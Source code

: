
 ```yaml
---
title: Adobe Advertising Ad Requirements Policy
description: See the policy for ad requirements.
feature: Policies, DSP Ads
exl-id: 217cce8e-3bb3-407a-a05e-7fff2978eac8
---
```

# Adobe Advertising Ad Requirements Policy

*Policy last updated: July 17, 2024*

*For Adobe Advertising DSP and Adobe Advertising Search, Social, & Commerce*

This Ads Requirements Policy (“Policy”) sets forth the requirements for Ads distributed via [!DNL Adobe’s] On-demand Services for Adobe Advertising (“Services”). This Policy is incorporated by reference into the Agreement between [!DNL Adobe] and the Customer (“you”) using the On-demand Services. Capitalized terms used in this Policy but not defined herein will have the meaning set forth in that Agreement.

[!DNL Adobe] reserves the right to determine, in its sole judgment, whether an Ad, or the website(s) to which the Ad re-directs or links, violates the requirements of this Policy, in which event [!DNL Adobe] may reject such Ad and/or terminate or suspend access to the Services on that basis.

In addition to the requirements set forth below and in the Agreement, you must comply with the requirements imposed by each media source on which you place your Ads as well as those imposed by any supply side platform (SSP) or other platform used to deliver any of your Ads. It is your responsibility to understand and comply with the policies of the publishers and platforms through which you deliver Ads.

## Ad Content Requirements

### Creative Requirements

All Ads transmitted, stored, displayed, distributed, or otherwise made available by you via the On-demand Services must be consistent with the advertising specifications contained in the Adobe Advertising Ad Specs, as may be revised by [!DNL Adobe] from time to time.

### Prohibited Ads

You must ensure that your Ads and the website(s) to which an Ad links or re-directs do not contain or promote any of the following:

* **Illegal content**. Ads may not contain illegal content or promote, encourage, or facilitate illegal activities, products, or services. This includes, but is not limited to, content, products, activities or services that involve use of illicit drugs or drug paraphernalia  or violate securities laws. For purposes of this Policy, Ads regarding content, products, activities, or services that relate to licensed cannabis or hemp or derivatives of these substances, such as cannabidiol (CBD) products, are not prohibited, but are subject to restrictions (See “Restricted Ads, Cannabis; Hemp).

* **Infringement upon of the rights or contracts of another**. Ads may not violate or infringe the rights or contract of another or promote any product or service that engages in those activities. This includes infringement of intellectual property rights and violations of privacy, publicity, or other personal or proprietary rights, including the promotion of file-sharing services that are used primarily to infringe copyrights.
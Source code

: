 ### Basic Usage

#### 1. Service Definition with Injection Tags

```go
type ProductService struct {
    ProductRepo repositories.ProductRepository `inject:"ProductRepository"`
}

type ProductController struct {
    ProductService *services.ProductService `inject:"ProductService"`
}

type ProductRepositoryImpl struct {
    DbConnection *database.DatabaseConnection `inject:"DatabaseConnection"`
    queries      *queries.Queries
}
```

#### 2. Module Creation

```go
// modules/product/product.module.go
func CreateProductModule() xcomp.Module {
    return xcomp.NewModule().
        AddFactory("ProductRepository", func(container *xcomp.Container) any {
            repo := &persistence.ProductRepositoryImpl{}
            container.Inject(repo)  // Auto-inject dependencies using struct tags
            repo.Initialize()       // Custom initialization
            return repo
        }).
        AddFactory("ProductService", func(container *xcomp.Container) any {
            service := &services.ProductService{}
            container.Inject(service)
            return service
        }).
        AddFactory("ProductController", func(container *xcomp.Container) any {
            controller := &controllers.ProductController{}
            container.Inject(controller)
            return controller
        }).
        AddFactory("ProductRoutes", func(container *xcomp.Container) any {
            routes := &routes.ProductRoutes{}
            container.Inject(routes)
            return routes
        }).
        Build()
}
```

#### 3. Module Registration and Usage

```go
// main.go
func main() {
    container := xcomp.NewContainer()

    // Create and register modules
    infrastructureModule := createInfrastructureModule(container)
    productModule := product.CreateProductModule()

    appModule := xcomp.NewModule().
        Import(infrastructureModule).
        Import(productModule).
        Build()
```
= = = = = = =
# TO DO:
Apply a filter for "ProductRoutes" to the data above, then copy each line that matches.

# PROBLEM SOLUTION:
        AddFactory("ProductRoutes", func(container *xcomp.Container) any {
            routes := &routes.ProductRoutes{}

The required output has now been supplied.